• _Records to process_:
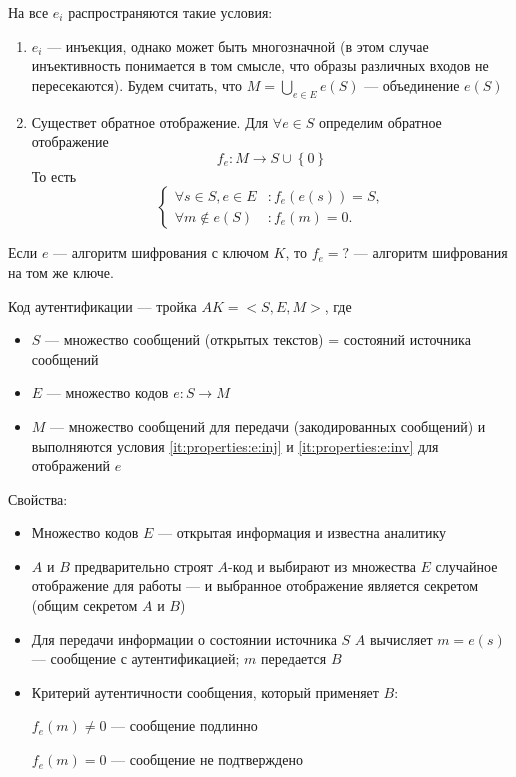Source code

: На все  ${e}_{i}$ распространяются такие условия:
\begin{enumerate}
\item\label{it:properties:e:inj}
  ${e}_{i}$ --- инъекция, однако может быть многозначной (в этом
  случае инъективность понимается в том смысле, что образы различных
  входов не пересекаются).
  Будем считать, что  $M=\bigcup\limits_{e \in E} e\left( S \right)$
  --– объединение $e\left( S \right)$
\item\label{it:properties:e:inv}
  Существет обратное отображение.
  Для  ${\forall}e \in S$ определим обратное отображение
  \begin{equation*}
    {f}_{e}:M\rightarrow S \cup \left\{ 0 \right\}
  \end{equation*}
  То есть
  \begin{equation*}
    \begin{cases}
      \forall s \in S, e \in E&: {f}_{e}\left(e\left(s\right)\right)=S,\\
      \forall m \notin e\left( S \right)&: {f}_{e}\left(m\right)=0.
    \end{cases}
  \end{equation*}
\end{enumerate}


\begin{example}
  Если $e$ –-- алгоритм шифрования с ключом $K$, то  ${f}_{e} = ?$
  --- алгоритм шифрования на том же ключе.
\end{example}

Код аутентификации --– тройка $AK = <S, E, M>$, где 
\begin{itemize}
  \item
    $S$ --- множество сообщений (открытых текстов) = состояний источника
сообщений
  \item
    $E$ --– множество кодов $e:S\rightarrow M$
  \item
    $M$ --– множество сообщений для передачи (закодированных сообщений) и
    выполняются условия \ref{it:properties:e:inj} и \ref{it:properties:e:inv}
    для отображений $e$
\end{itemize}

 Свойства:

\begin{itemize}
  \item
    Множество кодов $E$ --- открытая информация и известна аналитику
  \item
    $A$ и $B$ предварительно строят $A$-код и выбирают из множества $E$
    случайное отображение для работы --- и выбранное отображение является
    секретом (общим секретом $A$ и $B$)
  \item
    Для передачи информации о состоянии источника $S$ $A$ вычисляет 
    $m = e\left( s \right)$ --– сообщение с аутентификацией; $m$ передается $B$
  \item
    Критерий аутентичности сообщения, который применяет $B$:

    ${f}_{e}\left(m\right){\neq}0$ --- сообщение подлинно

    ${f}_{e}\left(m\right)=0$ --- сообщение не подтверждено
\end{itemize}

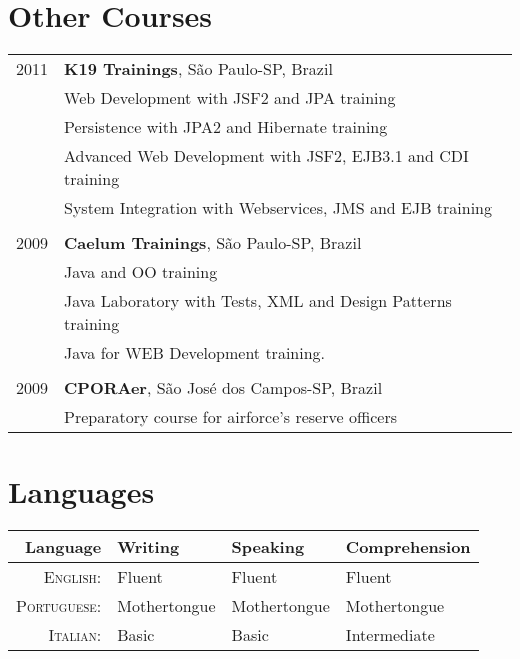 \documentclass[a4paper,10pt]{article} %
\begin{document}
\section{Other Courses}

\begin{tabular}{r|p{11cm}}
2011 & \textbf{K19 Trainings}, S\~ao Paulo-SP, Brazil\\
    & \footnotesize{Web Development with JSF2 and JPA} training\\
    & \footnotesize{Persistence with JPA2 and Hibernate} training\\
    & \footnotesize{Advanced Web Development with JSF2, EJB3.1 and CDI} training\\
    & \footnotesize{System Integration with Webservices, JMS and EJB} training\\
    \multicolumn{2}{c}{}\\
    
2009 & \textbf{Caelum Trainings}, S\~{a}o Paulo-SP, Brazil\\
    & \footnotesize{Java and OO} training\\
    & \footnotesize{Java Laboratory with Tests, XML and Design Patterns} training\\
    & \footnotesize{Java for WEB Development} training.\\
    \multicolumn{2}{c}{}\\

2009 & \textbf{CPORAer}, São José dos Campos-SP, Brazil\\
    & \footnotesize{Preparatory course for airforce's reserve officers}\\

\end{tabular}


\section{Languages}

\begin{tabular}{r|lll}
Language &  Writing & Speaking & Comprehension \\
\hline
\textsc{English:} & Fluent & Fluent & Fluent \\ 

\textsc{Portuguese:} & Mothertongue & Mothertongue & Mothertongue \\

\textsc{Italian:} & Basic & Basic & Intermediate\\
\end{tabular}
\end{document}
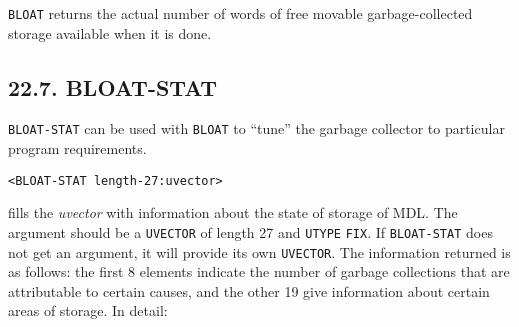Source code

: \documentclass[a4paper,]{article}
\begin{document}
\texttt{BLOAT} returns the actual number of words of free movable garbage-collected storage available when it is done.

\subsection{22.7. BLOAT-STAT}\label{bloat-stat}

\texttt{BLOAT-STAT} can be used with \texttt{BLOAT} to ``tune'' the garbage collector to
particular program requirements.

\begin{verbatim}
<BLOAT-STAT length-27:uvector>
\end{verbatim}

fills the \emph{uvector} with information about the state of storage of MDL. The argument should be a \texttt{UVECTOR} of
length 27 and \texttt{UTYPE} \texttt{FIX}. If \texttt{BLOAT-STAT} does not get an argument, it will provide its own
\texttt{UVECTOR}. The information returned is as follows: the first 8 elements indicate the number of garbage collections
that are attributable to certain causes, and the other 19 give information about certain areas of storage. In detail:
\end{document}
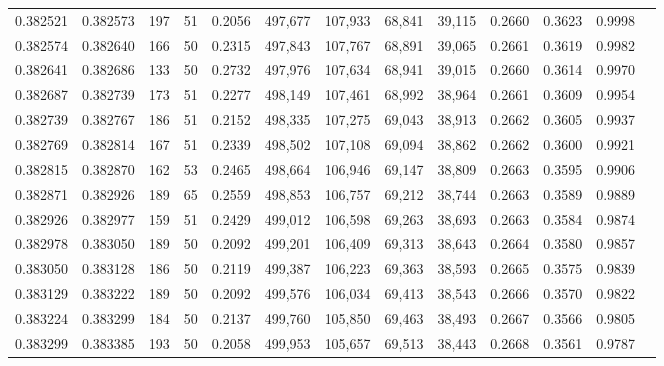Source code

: \begin{tabular}{rrrrrrrrrrrrr}
0.382521 & 0.382573 &   197 &  51 &                                     0.2056 & 497,677 & 107,933 &  68,841 &  39,115 & 0.2660 & 0.3623 & 0.9998 \\
0.382574 & 0.382640 &   166 &  50 &                                     0.2315 & 497,843 & 107,767 &  68,891 &  39,065 & 0.2661 & 0.3619 & 0.9982 \\
0.382641 & 0.382686 &   133 &  50 &                                     0.2732 & 497,976 & 107,634 &  68,941 &  39,015 & 0.2660 & 0.3614 & 0.9970 \\
0.382687 & 0.382739 &   173 &  51 &                                     0.2277 & 498,149 & 107,461 &  68,992 &  38,964 & 0.2661 & 0.3609 & 0.9954 \\
0.382739 & 0.382767 &   186 &  51 &                                     0.2152 & 498,335 & 107,275 &  69,043 &  38,913 & 0.2662 & 0.3605 & 0.9937 \\
0.382769 & 0.382814 &   167 &  51 &                                     0.2339 & 498,502 & 107,108 &  69,094 &  38,862 & 0.2662 & 0.3600 & 0.9921 \\
0.382815 & 0.382870 &   162 &  53 &                                     0.2465 & 498,664 & 106,946 &  69,147 &  38,809 & 0.2663 & 0.3595 & 0.9906 \\
0.382871 & 0.382926 &   189 &  65 &                                     0.2559 & 498,853 & 106,757 &  69,212 &  38,744 & 0.2663 & 0.3589 & 0.9889 \\
0.382926 & 0.382977 &   159 &  51 &                                     0.2429 & 499,012 & 106,598 &  69,263 &  38,693 & 0.2663 & 0.3584 & 0.9874 \\
0.382978 & 0.383050 &   189 &  50 &                                     0.2092 & 499,201 & 106,409 &  69,313 &  38,643 & 0.2664 & 0.3580 & 0.9857 \\
0.383050 & 0.383128 &   186 &  50 &                                     0.2119 & 499,387 & 106,223 &  69,363 &  38,593 & 0.2665 & 0.3575 & 0.9839 \\
0.383129 & 0.383222 &   189 &  50 &                                     0.2092 & 499,576 & 106,034 &  69,413 &  38,543 & 0.2666 & 0.3570 & 0.9822 \\
0.383224 & 0.383299 &   184 &  50 &                                     0.2137 & 499,760 & 105,850 &  69,463 &  38,493 & 0.2667 & 0.3566 & 0.9805 \\
0.383299 & 0.383385 &   193 &  50 &                                     0.2058 & 499,953 & 105,657 &  69,513 &  38,443 & 0.2668 & 0.3561 & 0.9787 \\

\end{tabular}
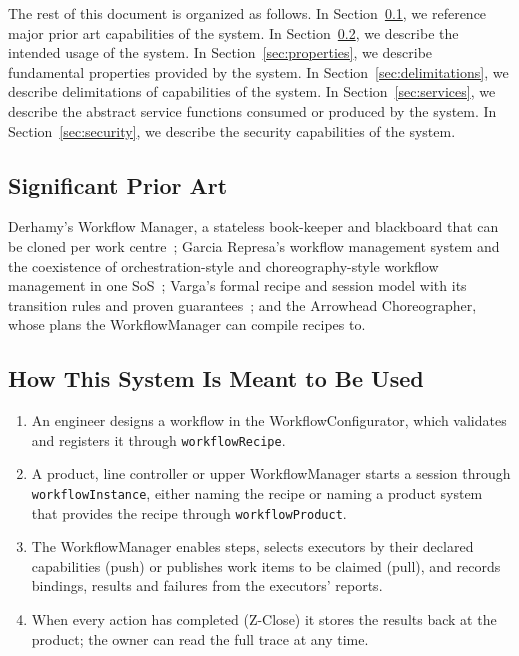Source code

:\documentclass[a4paper]{arrowhead}
\begin{document}
The rest of this document is organized as follows.
In Section~\ref{sec:prior_art}, we reference major prior art capabilities of the system.
In Section~\ref{sec:use}, we describe the intended usage of the system.
In Section~\ref{sec:properties}, we describe fundamental properties provided by the system.
In Section~\ref{sec:delimitations}, we describe delimitations of capabilities of the system.
In Section~\ref{sec:services}, we describe the abstract service functions consumed or produced by the system.
In Section~\ref{sec:security}, we describe the security capabilities of the system.

\newpage
\subsection{Significant Prior Art}
\label{sec:prior_art}
Derhamy's Workflow Manager, a stateless book-keeper and blackboard that can be cloned per work
centre~\cite{derhamy2018,derhamy2018workflow}; Garcia Represa's workflow management system and the coexistence of
orchestration-style and choreography-style workflow management in one SoS~\cite{represa2022}; Varga's formal recipe
and session model with its transition rules and proven guarantees~\cite{varga2026}; and the Arrowhead Choreographer,
whose plans the WorkflowManager can compile recipes to.

\subsection{How This System Is Meant to Be Used}
\label{sec:use}
\begin{enumerate}
\item An engineer designs a workflow in the WorkflowConfigurator, which validates and registers it through
\texttt{workflow\allowbreak{}Recipe}.
\item A product, line controller or upper WorkflowManager starts a session through \texttt{workflow\allowbreak{}Instance}, either
naming the recipe or naming a product system that provides the recipe through \texttt{workflow\allowbreak{}Product}.
\item The WorkflowManager enables steps, selects executors by their declared capabilities (push) or publishes work
items to be claimed (pull), and records bindings, results and failures from the executors' reports.
\item When every action has completed (Z-Close) it stores the results back at the product; the owner can read the full
trace at any time.
\end{enumerate}
\end{document}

• _What the task requires_:
Starting with the line with "registers it through" above and going on through the line with "items to be", transcribe every line exactly, both ends included, and add nothing.

• _Finished task_:
\item An engineer designs a workflow in the WorkflowConfigurator, which validates and registers it through
\texttt{workflow\allowbreak{}Recipe}.
\item A product, line controller or upper WorkflowManager starts a session through \texttt{workflow\allowbreak{}Instance}, either
naming the recipe or naming a product system that provides the recipe through \texttt{workflow\allowbreak{}Product}.
\item The WorkflowManager enables steps, selects executors by their declared capabilities (push) or publishes work
items to be claimed (pull), and records bindings, results and failures from the executors' reports.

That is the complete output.